Main content area

Evaluation of a British computer model to simulate gastrointestinal nematodes in sheep on Canadian farms

Guthrie, A.D., Learmount, J., VanLeeuwen, J., Peregrine, A.S., Kelton, D., Menzies, P.I., Fernández, S., Martin, R.C., Mederos, A., Taylor, M.A.
Veterinary parasitology 2010 v.174 no.1-2 pp. 92-105
ewes, lambs, gastrointestinal nematodes, simulation models, computer analysis, epidemiology, nematode infections, sheep diseases, fecal egg count, Canada, United Kingdom
With increasing levels of anthelmintic resistance worldwide and a growing demand to produce more organic products, utilisation of control strategies for gastrointestinal nematodes (GIN) that minimize the use of anthelmintics becomes even more important. This study evaluated the farm-level performance of an existing predictive sheep parasite model from the United Kingdom (UK), using Canadian data. The UK model simulates the epidemiology of three major GIN species of interest (Teladorsagia spp., Haemonchus spp. and Trichostrongylus spp.) and provides a prediction about seasonal parasite levels of lambs and ewes. Model inputs were generated by using data from the first 2 years of a 3-year study (2006-2008) which examined the epidemiology of GIN parasitism in Ontario sheep flocks. Required input data included ewe parasite egg output, pasture-related information and management dynamics. Farm visits in 2006 and 2007 provided relevant data that were collected monthly during the grazing season, on six and seven occasions respectively. These data were collected from 10 ewes and 10 lambs on each farm. For 23 Ontario farms with available data, only 11 farms in 2006 and 14 in 2007 had suitable data to run in the model because the Canadian study was not specifically designed with this simulation model in mind. Observed values for faecal egg counts (FEC) were compared to the model FEC outputs and assessed using linear regression analysis. There was adequate fit between observed and simulated data for 8 of the 11 farms modelled using data generated in 2006 (F =7.55-42.66, df =10-11, R ² =0.43-0.81, p =0.021 to <0.001) and with 8 of the farms modelled using data generated in 2007 (F =5.56-35.82, df =9-11, R ² =0.36-0.82, p =0.040 to <0.001).

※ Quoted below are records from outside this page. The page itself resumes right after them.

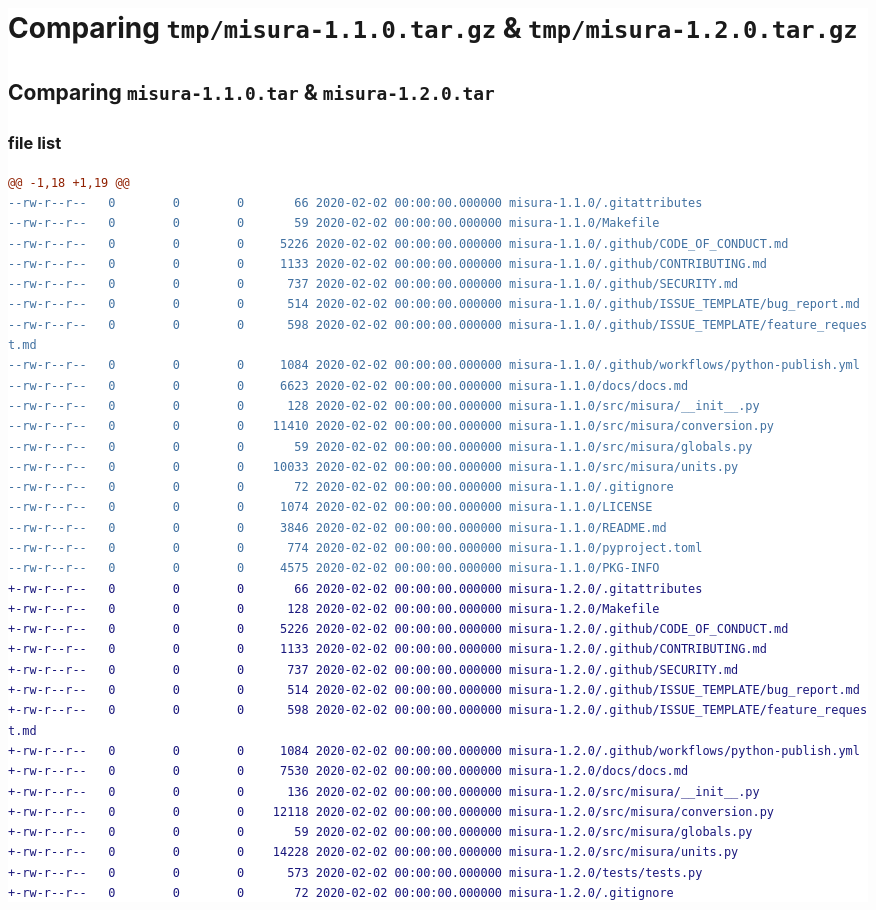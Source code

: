 # Comparing `tmp/misura-1.1.0.tar.gz` & `tmp/misura-1.2.0.tar.gz`

## Comparing `misura-1.1.0.tar` & `misura-1.2.0.tar`

### file list

```diff
@@ -1,18 +1,19 @@
--rw-r--r--   0        0        0       66 2020-02-02 00:00:00.000000 misura-1.1.0/.gitattributes
--rw-r--r--   0        0        0       59 2020-02-02 00:00:00.000000 misura-1.1.0/Makefile
--rw-r--r--   0        0        0     5226 2020-02-02 00:00:00.000000 misura-1.1.0/.github/CODE_OF_CONDUCT.md
--rw-r--r--   0        0        0     1133 2020-02-02 00:00:00.000000 misura-1.1.0/.github/CONTRIBUTING.md
--rw-r--r--   0        0        0      737 2020-02-02 00:00:00.000000 misura-1.1.0/.github/SECURITY.md
--rw-r--r--   0        0        0      514 2020-02-02 00:00:00.000000 misura-1.1.0/.github/ISSUE_TEMPLATE/bug_report.md
--rw-r--r--   0        0        0      598 2020-02-02 00:00:00.000000 misura-1.1.0/.github/ISSUE_TEMPLATE/feature_request.md
--rw-r--r--   0        0        0     1084 2020-02-02 00:00:00.000000 misura-1.1.0/.github/workflows/python-publish.yml
--rw-r--r--   0        0        0     6623 2020-02-02 00:00:00.000000 misura-1.1.0/docs/docs.md
--rw-r--r--   0        0        0      128 2020-02-02 00:00:00.000000 misura-1.1.0/src/misura/__init__.py
--rw-r--r--   0        0        0    11410 2020-02-02 00:00:00.000000 misura-1.1.0/src/misura/conversion.py
--rw-r--r--   0        0        0       59 2020-02-02 00:00:00.000000 misura-1.1.0/src/misura/globals.py
--rw-r--r--   0        0        0    10033 2020-02-02 00:00:00.000000 misura-1.1.0/src/misura/units.py
--rw-r--r--   0        0        0       72 2020-02-02 00:00:00.000000 misura-1.1.0/.gitignore
--rw-r--r--   0        0        0     1074 2020-02-02 00:00:00.000000 misura-1.1.0/LICENSE
--rw-r--r--   0        0        0     3846 2020-02-02 00:00:00.000000 misura-1.1.0/README.md
--rw-r--r--   0        0        0      774 2020-02-02 00:00:00.000000 misura-1.1.0/pyproject.toml
--rw-r--r--   0        0        0     4575 2020-02-02 00:00:00.000000 misura-1.1.0/PKG-INFO
+-rw-r--r--   0        0        0       66 2020-02-02 00:00:00.000000 misura-1.2.0/.gitattributes
+-rw-r--r--   0        0        0      128 2020-02-02 00:00:00.000000 misura-1.2.0/Makefile
+-rw-r--r--   0        0        0     5226 2020-02-02 00:00:00.000000 misura-1.2.0/.github/CODE_OF_CONDUCT.md
+-rw-r--r--   0        0        0     1133 2020-02-02 00:00:00.000000 misura-1.2.0/.github/CONTRIBUTING.md
+-rw-r--r--   0        0        0      737 2020-02-02 00:00:00.000000 misura-1.2.0/.github/SECURITY.md
+-rw-r--r--   0        0        0      514 2020-02-02 00:00:00.000000 misura-1.2.0/.github/ISSUE_TEMPLATE/bug_report.md
+-rw-r--r--   0        0        0      598 2020-02-02 00:00:00.000000 misura-1.2.0/.github/ISSUE_TEMPLATE/feature_request.md
+-rw-r--r--   0        0        0     1084 2020-02-02 00:00:00.000000 misura-1.2.0/.github/workflows/python-publish.yml
+-rw-r--r--   0        0        0     7530 2020-02-02 00:00:00.000000 misura-1.2.0/docs/docs.md
+-rw-r--r--   0        0        0      136 2020-02-02 00:00:00.000000 misura-1.2.0/src/misura/__init__.py
+-rw-r--r--   0        0        0    12118 2020-02-02 00:00:00.000000 misura-1.2.0/src/misura/conversion.py
+-rw-r--r--   0        0        0       59 2020-02-02 00:00:00.000000 misura-1.2.0/src/misura/globals.py
+-rw-r--r--   0        0        0    14228 2020-02-02 00:00:00.000000 misura-1.2.0/src/misura/units.py
+-rw-r--r--   0        0        0      573 2020-02-02 00:00:00.000000 misura-1.2.0/tests/tests.py
+-rw-r--r--   0        0        0       72 2020-02-02 00:00:00.000000 misura-1.2.0/.gitignore
```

We suggest that the poor fit between observed and simulated data for some data sets may be attributable to low-level infection on farms making regression difficult due to insensitivity of the egg count method at low values, or a pattern for immunity in ewes that contradicted the model assumptions. Required model modifications focused on accommodating the differences between UK and Canadian management styles; specifically the practice of bringing lambs indoors for weaning which was sometimes used on Canadian farms.